The answer must consist of every line from the entries below that contains the word "correlation".

------ Dataset records ------

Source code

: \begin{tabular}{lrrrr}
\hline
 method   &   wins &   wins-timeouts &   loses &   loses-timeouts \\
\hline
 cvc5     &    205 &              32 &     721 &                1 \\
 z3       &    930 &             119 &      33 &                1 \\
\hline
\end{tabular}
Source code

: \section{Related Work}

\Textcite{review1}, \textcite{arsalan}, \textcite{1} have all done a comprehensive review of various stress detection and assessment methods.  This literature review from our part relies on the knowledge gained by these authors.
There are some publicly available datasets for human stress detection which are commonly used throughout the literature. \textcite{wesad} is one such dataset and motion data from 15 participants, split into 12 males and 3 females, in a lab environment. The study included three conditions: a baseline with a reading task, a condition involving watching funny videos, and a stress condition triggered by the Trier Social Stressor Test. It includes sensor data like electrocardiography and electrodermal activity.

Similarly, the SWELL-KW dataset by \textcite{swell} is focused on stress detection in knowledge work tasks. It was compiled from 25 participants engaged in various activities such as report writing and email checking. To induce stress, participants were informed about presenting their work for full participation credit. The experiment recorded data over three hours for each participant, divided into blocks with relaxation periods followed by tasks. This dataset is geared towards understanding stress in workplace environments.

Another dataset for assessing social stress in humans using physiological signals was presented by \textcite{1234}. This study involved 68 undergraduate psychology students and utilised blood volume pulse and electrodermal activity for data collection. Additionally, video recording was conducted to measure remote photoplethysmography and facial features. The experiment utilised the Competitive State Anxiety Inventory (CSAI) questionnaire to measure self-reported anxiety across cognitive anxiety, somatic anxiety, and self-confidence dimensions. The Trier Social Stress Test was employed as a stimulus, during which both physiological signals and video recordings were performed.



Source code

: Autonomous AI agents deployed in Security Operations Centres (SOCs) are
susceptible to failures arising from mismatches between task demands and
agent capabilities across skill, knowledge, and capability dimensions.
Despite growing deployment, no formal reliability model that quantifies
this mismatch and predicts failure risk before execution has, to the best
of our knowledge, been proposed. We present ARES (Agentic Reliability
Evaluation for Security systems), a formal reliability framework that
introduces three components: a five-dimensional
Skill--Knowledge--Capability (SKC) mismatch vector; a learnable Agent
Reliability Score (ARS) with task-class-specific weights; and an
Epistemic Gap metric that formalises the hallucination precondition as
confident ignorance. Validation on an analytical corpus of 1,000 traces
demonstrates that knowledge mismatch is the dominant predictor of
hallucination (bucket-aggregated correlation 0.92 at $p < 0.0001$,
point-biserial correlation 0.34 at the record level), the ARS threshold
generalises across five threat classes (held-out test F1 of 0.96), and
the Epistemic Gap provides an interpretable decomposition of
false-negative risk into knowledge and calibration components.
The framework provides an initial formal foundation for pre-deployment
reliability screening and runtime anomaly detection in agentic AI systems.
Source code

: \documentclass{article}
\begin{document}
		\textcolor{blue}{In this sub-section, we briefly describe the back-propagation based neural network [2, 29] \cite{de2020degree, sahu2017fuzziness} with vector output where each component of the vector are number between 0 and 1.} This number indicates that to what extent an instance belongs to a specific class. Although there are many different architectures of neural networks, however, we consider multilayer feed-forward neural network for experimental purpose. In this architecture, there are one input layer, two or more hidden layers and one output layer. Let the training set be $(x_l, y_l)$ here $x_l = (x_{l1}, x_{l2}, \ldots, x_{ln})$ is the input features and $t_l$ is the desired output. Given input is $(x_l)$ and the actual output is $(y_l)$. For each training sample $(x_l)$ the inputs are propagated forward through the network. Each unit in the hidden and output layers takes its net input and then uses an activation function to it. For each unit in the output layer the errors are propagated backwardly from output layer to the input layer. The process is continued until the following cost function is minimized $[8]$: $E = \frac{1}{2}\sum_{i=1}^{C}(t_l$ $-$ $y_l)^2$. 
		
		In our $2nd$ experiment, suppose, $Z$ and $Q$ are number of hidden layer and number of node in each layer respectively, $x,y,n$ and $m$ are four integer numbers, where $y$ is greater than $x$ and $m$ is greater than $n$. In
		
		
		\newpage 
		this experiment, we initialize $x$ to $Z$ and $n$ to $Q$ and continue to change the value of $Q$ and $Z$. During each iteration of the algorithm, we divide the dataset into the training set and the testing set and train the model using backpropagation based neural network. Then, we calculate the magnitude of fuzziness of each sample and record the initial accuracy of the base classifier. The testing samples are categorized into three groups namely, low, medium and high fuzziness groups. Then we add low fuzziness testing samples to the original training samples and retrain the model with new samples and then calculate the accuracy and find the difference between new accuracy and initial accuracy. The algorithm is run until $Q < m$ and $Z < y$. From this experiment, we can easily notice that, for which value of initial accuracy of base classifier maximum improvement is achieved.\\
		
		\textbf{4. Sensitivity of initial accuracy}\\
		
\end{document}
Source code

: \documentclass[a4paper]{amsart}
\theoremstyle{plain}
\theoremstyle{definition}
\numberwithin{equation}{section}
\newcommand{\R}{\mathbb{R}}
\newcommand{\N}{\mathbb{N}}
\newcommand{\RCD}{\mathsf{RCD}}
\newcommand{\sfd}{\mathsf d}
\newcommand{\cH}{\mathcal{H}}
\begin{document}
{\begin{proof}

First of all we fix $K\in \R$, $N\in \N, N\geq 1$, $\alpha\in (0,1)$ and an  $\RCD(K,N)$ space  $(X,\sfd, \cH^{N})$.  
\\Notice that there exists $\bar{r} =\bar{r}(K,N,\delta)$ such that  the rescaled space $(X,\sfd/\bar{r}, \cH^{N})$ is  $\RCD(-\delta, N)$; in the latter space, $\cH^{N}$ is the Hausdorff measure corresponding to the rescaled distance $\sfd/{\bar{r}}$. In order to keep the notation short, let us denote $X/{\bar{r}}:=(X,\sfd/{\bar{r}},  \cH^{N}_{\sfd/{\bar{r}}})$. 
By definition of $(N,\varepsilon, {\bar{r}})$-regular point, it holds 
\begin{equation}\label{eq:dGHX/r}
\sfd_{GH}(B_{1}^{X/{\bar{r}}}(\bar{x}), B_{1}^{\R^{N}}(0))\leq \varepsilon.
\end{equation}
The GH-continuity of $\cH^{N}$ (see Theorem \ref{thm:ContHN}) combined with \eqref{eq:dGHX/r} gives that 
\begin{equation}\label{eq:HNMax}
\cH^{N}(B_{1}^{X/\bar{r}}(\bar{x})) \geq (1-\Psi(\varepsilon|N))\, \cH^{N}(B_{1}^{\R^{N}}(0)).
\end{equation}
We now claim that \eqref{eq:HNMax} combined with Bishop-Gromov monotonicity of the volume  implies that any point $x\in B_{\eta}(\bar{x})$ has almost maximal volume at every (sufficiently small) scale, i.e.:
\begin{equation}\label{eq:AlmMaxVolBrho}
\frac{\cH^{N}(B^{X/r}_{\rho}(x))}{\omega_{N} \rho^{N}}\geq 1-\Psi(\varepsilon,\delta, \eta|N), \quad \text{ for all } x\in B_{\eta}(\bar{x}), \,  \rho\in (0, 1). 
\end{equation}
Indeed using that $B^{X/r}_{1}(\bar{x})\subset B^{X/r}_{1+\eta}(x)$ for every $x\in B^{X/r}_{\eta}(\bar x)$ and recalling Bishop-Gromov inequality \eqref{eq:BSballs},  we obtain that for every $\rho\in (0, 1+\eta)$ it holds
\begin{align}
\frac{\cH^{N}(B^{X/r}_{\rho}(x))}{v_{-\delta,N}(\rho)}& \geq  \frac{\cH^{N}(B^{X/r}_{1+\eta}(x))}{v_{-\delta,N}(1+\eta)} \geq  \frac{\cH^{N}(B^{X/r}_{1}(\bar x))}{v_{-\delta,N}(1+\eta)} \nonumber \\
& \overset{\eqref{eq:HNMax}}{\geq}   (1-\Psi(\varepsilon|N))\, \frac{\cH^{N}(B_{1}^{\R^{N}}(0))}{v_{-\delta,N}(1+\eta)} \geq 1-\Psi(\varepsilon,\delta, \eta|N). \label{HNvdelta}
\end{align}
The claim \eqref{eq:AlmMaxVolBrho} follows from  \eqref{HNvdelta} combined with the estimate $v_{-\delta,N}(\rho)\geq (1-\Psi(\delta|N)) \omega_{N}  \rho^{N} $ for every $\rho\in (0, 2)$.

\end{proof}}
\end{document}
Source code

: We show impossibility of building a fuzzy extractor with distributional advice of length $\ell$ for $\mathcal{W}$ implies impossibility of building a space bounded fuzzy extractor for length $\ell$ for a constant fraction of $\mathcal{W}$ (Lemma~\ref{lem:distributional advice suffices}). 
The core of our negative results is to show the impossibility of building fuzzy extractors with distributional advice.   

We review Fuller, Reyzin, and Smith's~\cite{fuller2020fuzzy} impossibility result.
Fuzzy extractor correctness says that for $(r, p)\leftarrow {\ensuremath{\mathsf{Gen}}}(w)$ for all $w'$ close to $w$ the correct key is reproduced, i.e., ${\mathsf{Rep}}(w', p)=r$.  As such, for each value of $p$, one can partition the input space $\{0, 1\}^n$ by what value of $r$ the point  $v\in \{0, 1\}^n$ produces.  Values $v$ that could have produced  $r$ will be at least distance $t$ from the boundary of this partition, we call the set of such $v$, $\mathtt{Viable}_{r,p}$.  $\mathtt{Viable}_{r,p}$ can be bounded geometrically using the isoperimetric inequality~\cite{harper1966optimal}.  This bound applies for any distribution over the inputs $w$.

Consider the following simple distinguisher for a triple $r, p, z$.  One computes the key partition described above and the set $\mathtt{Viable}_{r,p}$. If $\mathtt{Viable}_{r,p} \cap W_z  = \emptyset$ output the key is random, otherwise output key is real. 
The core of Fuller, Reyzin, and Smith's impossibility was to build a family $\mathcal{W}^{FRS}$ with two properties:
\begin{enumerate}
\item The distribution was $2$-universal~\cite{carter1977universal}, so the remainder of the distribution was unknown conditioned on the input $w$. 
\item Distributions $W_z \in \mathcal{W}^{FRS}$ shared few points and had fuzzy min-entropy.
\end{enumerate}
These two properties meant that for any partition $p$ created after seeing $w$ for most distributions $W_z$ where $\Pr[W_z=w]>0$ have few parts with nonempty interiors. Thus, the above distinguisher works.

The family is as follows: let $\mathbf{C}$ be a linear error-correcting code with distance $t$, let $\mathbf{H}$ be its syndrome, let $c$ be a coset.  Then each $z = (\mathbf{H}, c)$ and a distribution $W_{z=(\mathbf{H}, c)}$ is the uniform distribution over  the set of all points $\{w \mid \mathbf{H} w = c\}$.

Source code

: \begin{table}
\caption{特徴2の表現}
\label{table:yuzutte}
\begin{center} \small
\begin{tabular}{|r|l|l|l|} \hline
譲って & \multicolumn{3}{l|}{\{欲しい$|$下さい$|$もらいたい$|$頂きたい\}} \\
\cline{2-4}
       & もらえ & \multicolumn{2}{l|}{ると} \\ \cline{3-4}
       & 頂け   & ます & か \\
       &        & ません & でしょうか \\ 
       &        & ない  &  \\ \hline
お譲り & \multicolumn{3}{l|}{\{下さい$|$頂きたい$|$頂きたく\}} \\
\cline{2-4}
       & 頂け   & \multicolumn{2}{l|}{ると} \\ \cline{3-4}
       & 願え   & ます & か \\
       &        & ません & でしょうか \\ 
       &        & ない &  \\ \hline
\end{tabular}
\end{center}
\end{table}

------

**Response for this exercise**
hallucination (bucket-aggregated correlation 0.92 at $p < 0.0001$,
point-biserial correlation 0.34 at the record level), the ARS threshold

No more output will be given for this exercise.